Treatment and prognosis
The management of thunderclap headache depends on the underlying etiology. Primary thunderclap headache has a relatively benign course even without specific management (70). Two prospective studies involving 89 patients with thunderclap headache after excluding SAH who were followed up for 1.7 to 3.3 years demonstrated a very good outcome (71,72). Due to its self-limited course, some authors suggest that no treatment is needed (73). In contrast, as the diagnosis of primary thunderclap headache or probable RCVS may be ambiguous initially, oral nimodipine 30 to 60 mg every four hours can be tried in these patients to prevent further attacks of thunderclap headache (35).
Conclusion
All patients with primary HSA or primary thunderclap headache need to be investigated for an underlying secondary cause both expeditiously and exhaustively through thorough neuroimaging to avoid misdiagnosis. The disease nature of primary HSA or primary thunderclap headache remains unclear. Prior studies suggest the mechanism of RCVS is dysfunctional regulation of vascular tone that leads to vasoconstriction (20), which may result from sympathetic hyperactivity (68) or release of inflammatory cytokines (74).
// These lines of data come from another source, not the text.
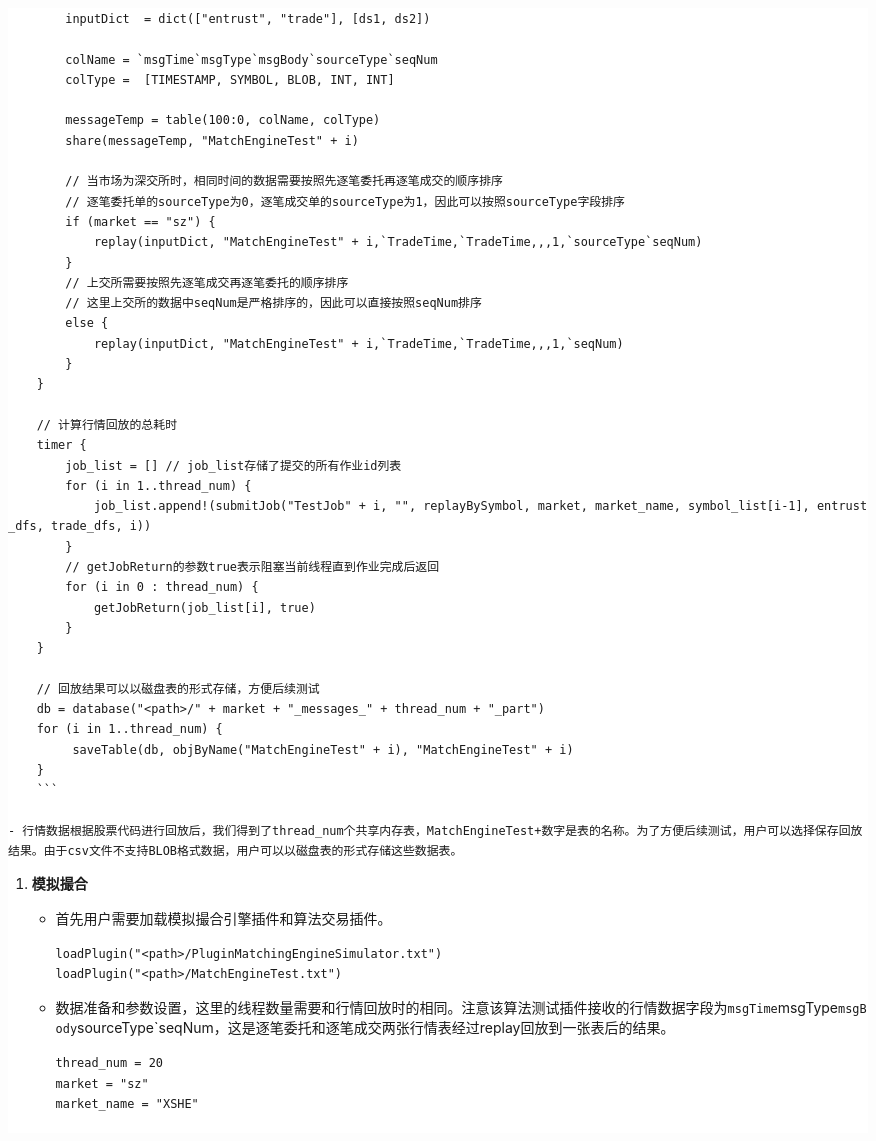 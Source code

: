             inputDict  = dict(["entrust", "trade"], [ds1, ds2])
        
            colName = `msgTime`msgType`msgBody`sourceType`seqNum
            colType =  [TIMESTAMP, SYMBOL, BLOB, INT, INT]
        
            messageTemp = table(100:0, colName, colType)
            share(messageTemp, "MatchEngineTest" + i)
            
            // 当市场为深交所时，相同时间的数据需要按照先逐笔委托再逐笔成交的顺序排序
            // 逐笔委托单的sourceType为0，逐笔成交单的sourceType为1，因此可以按照sourceType字段排序
            if (market == "sz") {
                replay(inputDict, "MatchEngineTest" + i,`TradeTime,`TradeTime,,,1,`sourceType`seqNum)
            }
            // 上交所需要按照先逐笔成交再逐笔委托的顺序排序
            // 这里上交所的数据中seqNum是严格排序的，因此可以直接按照seqNum排序
            else {
                replay(inputDict, "MatchEngineTest" + i,`TradeTime,`TradeTime,,,1,`seqNum)
            }
        }
        
        // 计算行情回放的总耗时
        timer {
            job_list = [] // job_list存储了提交的所有作业id列表
            for (i in 1..thread_num) {
                job_list.append!(submitJob("TestJob" + i, "", replayBySymbol, market, market_name, symbol_list[i-1], entrust_dfs, trade_dfs, i))
            }
            // getJobReturn的参数true表示阻塞当前线程直到作业完成后返回
            for (i in 0 : thread_num) {
                getJobReturn(job_list[i], true)
            }
        }
        
        // 回放结果可以以磁盘表的形式存储，方便后续测试
        db = database("<path>/" + market + "_messages_" + thread_num + "_part")
        for (i in 1..thread_num) {
             saveTable(db, objByName("MatchEngineTest" + i), "MatchEngineTest" + i)
        }
        ```

    - 行情数据根据股票代码进行回放后，我们得到了thread_num个共享内存表，MatchEngineTest+数字是表的名称。为了方便后续测试，用户可以选择保存回放结果。由于csv文件不支持BLOB格式数据，用户可以以磁盘表的形式存储这些数据表。

1. **模拟撮合**

    - 首先用户需要加载模拟撮合引擎插件和算法交易插件。
    
        ```
        loadPlugin("<path>/PluginMatchingEngineSimulator.txt")
        loadPlugin("<path>/MatchEngineTest.txt")
        ```

    - 数据准备和参数设置，这里的线程数量需要和行情回放时的相同。注意该算法测试插件接收的行情数据字段为`msgTime`msgType`msgBody`sourceType`seqNum，这是逐笔委托和逐笔成交两张行情表经过replay回放到一张表后的结果。
    
        ```
        thread_num = 20
        market = "sz"
        market_name = "XSHE"
         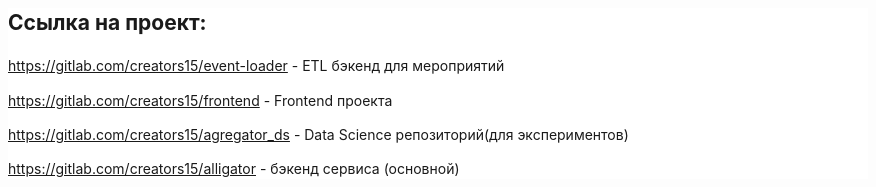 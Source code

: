 ## Ссылка на проект:

https://gitlab.com/creators15/event-loader - ETL бэкенд для мероприятий

https://gitlab.com/creators15/frontend - Frontend проекта

https://gitlab.com/creators15/agregator_ds - Data Science репозиторий(для экспериментов)

https://gitlab.com/creators15/alligator - бэкенд сервиса (основной)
One study of cerebral hemodynamics showed that the breath-holding index, a measure of cerebral endothelium-dependent vasodilation, was significantly lower in patients with RCVS than in healthy subjects (75). Another study of cerebral hemodynamics also showed that patients with primary HSA had an impairment of vasodilation (29). These latter two studies demonstrated an impairment of the cerebrovascular reactivity of primary HSA and RCVS, which might suggest in part an overlapping mechanism between these two disorders. Most primary HSA and primary thunderclap headache are self-limited diseases and the prognoses are good, except that some patients with primary HSA may have a prolonged course. As a result, treatment may not be necessary for all patients. However, nimodipine shows a good response in both primary HSA and primary thunderclap headache, and indomethacin may be used as a preemptive treatment for primary HSA.
Clinical implications
Primary headache associated with sexual activity, which means a headache precipitated by sexual activity, mostly manifests as a thunderclap headache. A comprehensive neuroimaging study is needed for distinguishing primary headache associated with sexual activity or primary thunderclap headache from secondary causes. Primary headache associated with sexual activity and primary thunderclap headache are self-limited diseases and the prognoses are good, except that some patients with primary headache associated with sexual activity may have a prolonged course.